### Exercise brief
In the records below, find the line that contains "1. [IndoWordnet Parallel" and the line that contains "## Telugu-English", then retype exactly those two lines and every line between them.

### Entries supplied
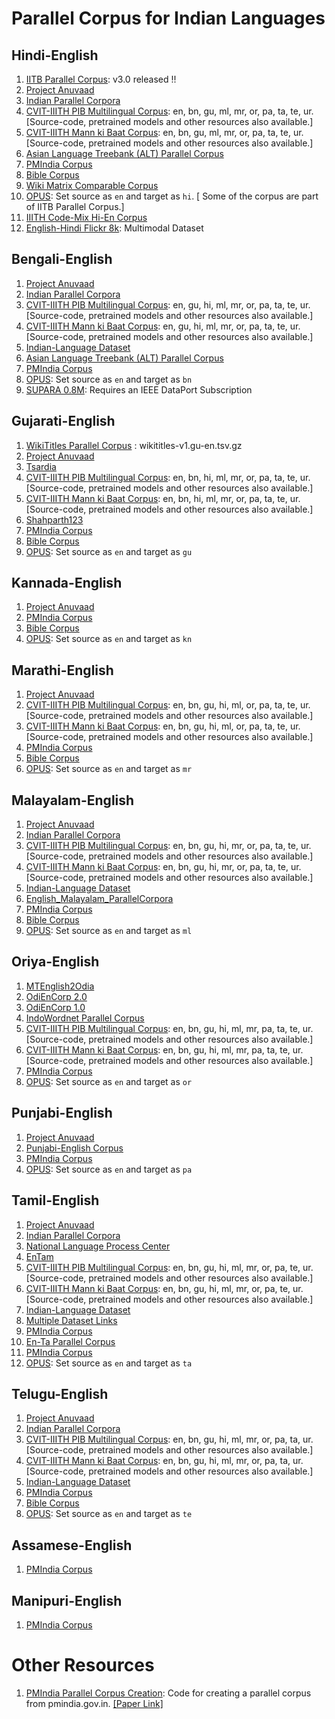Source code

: # Parallel Corpus for Indian Languages

## Hindi-English

1. [IITB Parallel Corpus](http://www.cfilt.iitb.ac.in/iitb_parallel/): v3.0 released !!
1. [Project Anuvaad](https://github.com/project-anuvaad/parallel-corpus)
1. [Indian Parallel Corpora](https://github.com/joshua-decoder/indian-parallel-corpora)
1. [CVIT-IIITH PIB Multilingual Corpus](http://preon.iiit.ac.in/~jerin/bhasha/): en, bn, gu, ml, mr, or, pa, ta, te, ur. [Source-code, pretrained models and other resources also available.]
1. [CVIT-IIITH Mann ki Baat Corpus](http://preon.iiit.ac.in/~jerin/bhasha/): en, bn, gu, ml, mr, or, pa, ta, te, ur. [Source-code, pretrained models and other resources also available.]
1. [Asian Language Treebank (ALT) Parallel Corpus](http://www2.nict.go.jp/astrec-att/member/mutiyama/ALT/)
1. [PMIndia Corpus](http://data.statmt.org/pmindia/)
1. [Bible Corpus](http://christos-c.com/bible/)
1. [Wiki Matrix Comparable Corpus](https://github.com/facebookresearch/LASER/tree/master/tasks/WikiMatrix)
1. [OPUS](http://opus.nlpl.eu/): Set source as `en` and target as `hi`. [ Some of the corpus are part of IITB Parallel Corpus.]
1. [IIITH Code-Mix Hi-En Corpus](https://github.com/mrinaldhar/en-hi-codemixed-corpus)
1. [English-Hindi Flickr 8k](https://github.com/madaan/PML4DC-Comparable-Data-Collection): Multimodal Dataset

## Bengali-English

1. [Project Anuvaad](https://github.com/project-anuvaad/parallel-corpus)
1. [Indian Parallel Corpora](https://github.com/joshua-decoder/indian-parallel-corpora)
1. [CVIT-IIITH PIB Multilingual Corpus](http://preon.iiit.ac.in/~jerin/bhasha/): en, gu, hi, ml, mr, or, pa, ta, te, ur. [Source-code, pretrained models and other resources also available.]
1. [CVIT-IIITH Mann ki Baat Corpus](http://preon.iiit.ac.in/~jerin/bhasha/): en, gu, hi, ml, mr, or, pa, ta, te, ur. [Source-code, pretrained models and other resources also available.]
1. [Indian-Language Dataset](https://github.com/himanshudce/Indian-Language-Dataset)
1. [Asian Language Treebank (ALT) Parallel Corpus](http://www2.nict.go.jp/astrec-att/member/mutiyama/ALT/)
1. [PMIndia Corpus](http://data.statmt.org/pmindia/)
1. [OPUS](http://opus.nlpl.eu/): Set source as `en` and target as `bn`
1. [SUPARA 0.8M](https://ieee-dataport.org/documents/supara08m-balanced-english-bangla-parallel-corpus): Requires an IEEE DataPort Subscription

## Gujarati-English

1. [WikiTitles Parallel Corpus](http://data.statmt.org/wikititles/v1/) : wikititles-v1.gu-en.tsv.gz	
1. [Project Anuvaad](https://github.com/project-anuvaad/parallel-corpus)
1. [Tsardia](https://github.com/shahparth123/eng_guj_parallel_corpus)
1. [CVIT-IIITH PIB Multilingual Corpus](http://preon.iiit.ac.in/~jerin/bhasha/): en, bn, hi, ml, mr, or, pa, ta, te, ur. [Source-code, pretrained models and other resources also available.]
1. [CVIT-IIITH Mann ki Baat Corpus](http://preon.iiit.ac.in/~jerin/bhasha/): en, bn, hi, ml, mr, or, pa, ta, te, ur. [Source-code, pretrained models and other resources also available.]
1. [Shahparth123](https://github.com/shahparth123/eng_guj_parallel_corpus)
1. [PMIndia Corpus](http://data.statmt.org/pmindia/)
1. [Bible Corpus](http://christos-c.com/bible/)
1. [OPUS](http://opus.nlpl.eu/): Set source as `en` and target as `gu`

## Kannada-English

1. [Project Anuvaad](https://github.com/project-anuvaad/parallel-corpus)
1. [PMIndia Corpus](http://data.statmt.org/pmindia/)
1. [Bible Corpus](http://christos-c.com/bible/)
1. [OPUS](http://opus.nlpl.eu/): Set source as `en` and target as `kn`


## Marathi-English

1. [Project Anuvaad](https://github.com/project-anuvaad/parallel-corpus)
1. [CVIT-IIITH PIB Multilingual Corpus](http://preon.iiit.ac.in/~jerin/bhasha/): en, bn, gu, hi, ml, or, pa, ta, te, ur. [Source-code, pretrained models and other resources also available.]
1. [CVIT-IIITH Mann ki Baat Corpus](http://preon.iiit.ac.in/~jerin/bhasha/): en, bn, gu, hi, ml, or, pa, ta, te, ur. [Source-code, pretrained models and other resources also available.]
1. [PMIndia Corpus](http://data.statmt.org/pmindia/)
1. [Bible Corpus](http://christos-c.com/bible/)
1. [OPUS](http://opus.nlpl.eu/): Set source as `en` and target as `mr`

## Malayalam-English

1. [Project Anuvaad](https://github.com/project-anuvaad/parallel-corpus)
1. [Indian Parallel Corpora](https://github.com/joshua-decoder/indian-parallel-corpora)
1. [CVIT-IIITH PIB Multilingual Corpus](http://preon.iiit.ac.in/~jerin/bhasha/): en, bn, gu, hi, mr, or, pa, ta, te, ur. [Source-code, pretrained models and other resources also available.]
1. [CVIT-IIITH Mann ki Baat Corpus](http://preon.iiit.ac.in/~jerin/bhasha/): en, bn, gu, hi, mr, or, pa, ta, te, ur. [Source-code, pretrained models and other resources also available.]
1. [Indian-Language Dataset](https://github.com/himanshudce/Indian-Language-Dataset)
1. [English_Malayalam_ParallelCorpora](https://github.com/anziasharaf/English_Malayalam_ParallelCorpora)
1. [PMIndia Corpus](http://data.statmt.org/pmindia/)
1. [Bible Corpus](http://christos-c.com/bible/)
1. [OPUS](http://opus.nlpl.eu/): Set source as `en` and target as `ml`

## Oriya-English
1. [MTEnglish2Odia](https://github.com/OdiaWikimedia/English-Odia)
1. [OdiEnCorp 2.0](https://lindat.mff.cuni.cz/repository/xmlui/handle/11234/1-3211)
1. [OdiEnCorp 1.0](https://lindat.mff.cuni.cz/repository/xmlui/handle/11234/1-2879)
1. [IndoWordnet Parallel Corpus](https://github.com/anoopkunchukuttan/indowordnet_parallel)
1. [CVIT-IIITH PIB Multilingual Corpus](http://preon.iiit.ac.in/~jerin/bhasha/): en, bn, gu, hi, ml, mr, pa, ta, te, ur. [Source-code, pretrained models and other resources also available.]
1. [CVIT-IIITH Mann ki Baat Corpus](http://preon.iiit.ac.in/~jerin/bhasha/): en, bn, gu, hi, ml, mr, pa, ta, te, ur. [Source-code, pretrained models and other resources also available.]
1. [PMIndia Corpus](http://data.statmt.org/pmindia/)
1. [OPUS](http://opus.nlpl.eu/): Set source as `en` and target as `or`

## Punjabi-English

1. [Project Anuvaad](https://github.com/project-anuvaad/parallel-corpus)
1. [Punjabi-English Corpus](https://github.com/ssokhey/english-punjabi-corpus)
1. [PMIndia Corpus](http://data.statmt.org/pmindia/)
1. [OPUS](http://opus.nlpl.eu/): Set source as `en` and target as `pa`

## Tamil-English

1. [Project Anuvaad](https://github.com/project-anuvaad/parallel-corpus)
1. [Indian Parallel Corpora](https://github.com/joshua-decoder/indian-parallel-corpora)
1. [National Language Process Center](https://github.com/nlpcuom/English-Tamil-Parallel-Corpus)
1. [EnTam](http://ufal.mff.cuni.cz/~ramasamy/parallel/html/)
1. [CVIT-IIITH PIB Multilingual Corpus](http://preon.iiit.ac.in/~jerin/bhasha/): en, bn, gu, hi, ml, mr, or, pa, te, ur. [Source-code, pretrained models and other resources also available.]
1. [CVIT-IIITH Mann ki Baat Corpus](http://preon.iiit.ac.in/~jerin/bhasha/): en, bn, gu, hi, ml, mr, or, pa, te, ur. [Source-code, pretrained models and other resources also available.]
1. [Indian-Language Dataset](https://github.com/himanshudce/Indian-Language-Dataset)
1. [Multiple Dataset Links](https://github.com/praveenjune17/English_Tamil_parallel_corpus)
1. [PMIndia Corpus](http://data.statmt.org/pmindia/)
1. [En-Ta Parallel Corpus](https://github.com/achchuthany/En-Ta-Parallel-Corpus)
1. [PMIndia Corpus](http://data.statmt.org/pmindia/)
1. [OPUS](http://opus.nlpl.eu/): Set source as `en` and target as `ta`

## Telugu-English

1. [Project Anuvaad](https://github.com/project-anuvaad/parallel-corpus)
1. [Indian Parallel Corpora](https://github.com/joshua-decoder/indian-parallel-corpora)
1. [CVIT-IIITH PIB Multilingual Corpus](http://preon.iiit.ac.in/~jerin/bhasha/): en, bn, gu, hi, ml, mr, or, pa, ta, ur. [Source-code, pretrained models and other resources also available.]
1. [CVIT-IIITH Mann ki Baat Corpus](http://preon.iiit.ac.in/~jerin/bhasha/): en, bn, gu, hi, ml, mr, or, pa, ta, ur. [Source-code, pretrained models and other resources also available.]
1. [Indian-Language Dataset](https://github.com/himanshudce/Indian-Language-Dataset)
1. [PMIndia Corpus](http://data.statmt.org/pmindia/)
1. [Bible Corpus](http://christos-c.com/bible/)
1. [OPUS](http://opus.nlpl.eu/): Set source as `en` and target as `te`

## Assamese-English

1. [PMIndia Corpus](http://data.statmt.org/pmindia/)

## Manipuri-English

1. [PMIndia Corpus](http://data.statmt.org/pmindia/)

# Other Resources

1. [PMIndia Parallel Corpus Creation](https://github.com/bhaddow/pmindia-crawler): Code for creating a parallel corpus from pmindia.gov.in. [[Paper Link]](https://arxiv.org/abs/2001.09907)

### Your response
1. [IndoWordnet Parallel Corpus](https://github.com/anoopkunchukuttan/indowordnet_parallel)
1. [CVIT-IIITH PIB Multilingual Corpus](http://preon.iiit.ac.in/~jerin/bhasha/): en, bn, gu, hi, ml, mr, pa, ta, te, ur. [Source-code, pretrained models and other resources also available.]
1. [CVIT-IIITH Mann ki Baat Corpus](http://preon.iiit.ac.in/~jerin/bhasha/): en, bn, gu, hi, ml, mr, pa, ta, te, ur. [Source-code, pretrained models and other resources also available.]
1. [PMIndia Corpus](http://data.statmt.org/pmindia/)
1. [OPUS](http://opus.nlpl.eu/): Set source as `en` and target as `or`

## Punjabi-English

1. [Project Anuvaad](https://github.com/project-anuvaad/parallel-corpus)
1. [Punjabi-English Corpus](https://github.com/ssokhey/english-punjabi-corpus)
1. [PMIndia Corpus](http://data.statmt.org/pmindia/)
1. [OPUS](http://opus.nlpl.eu/): Set source as `en` and target as `pa`

## Tamil-English

1. [Project Anuvaad](https://github.com/project-anuvaad/parallel-corpus)
1. [Indian Parallel Corpora](https://github.com/joshua-decoder/indian-parallel-corpora)
1. [National Language Process Center](https://github.com/nlpcuom/English-Tamil-Parallel-Corpus)
1. [EnTam](http://ufal.mff.cuni.cz/~ramasamy/parallel/html/)
1. [CVIT-IIITH PIB Multilingual Corpus](http://preon.iiit.ac.in/~jerin/bhasha/): en, bn, gu, hi, ml, mr, or, pa, te, ur. [Source-code, pretrained models and other resources also available.]
1. [CVIT-IIITH Mann ki Baat Corpus](http://preon.iiit.ac.in/~jerin/bhasha/): en, bn, gu, hi, ml, mr, or, pa, te, ur. [Source-code, pretrained models and other resources also available.]
1. [Indian-Language Dataset](https://github.com/himanshudce/Indian-Language-Dataset)
1. [Multiple Dataset Links](https://github.com/praveenjune17/English_Tamil_parallel_corpus)
1. [PMIndia Corpus](http://data.statmt.org/pmindia/)
1. [En-Ta Parallel Corpus](https://github.com/achchuthany/En-Ta-Parallel-Corpus)
1. [PMIndia Corpus](http://data.statmt.org/pmindia/)
1. [OPUS](http://opus.nlpl.eu/): Set source as `en` and target as `ta`

## Telugu-English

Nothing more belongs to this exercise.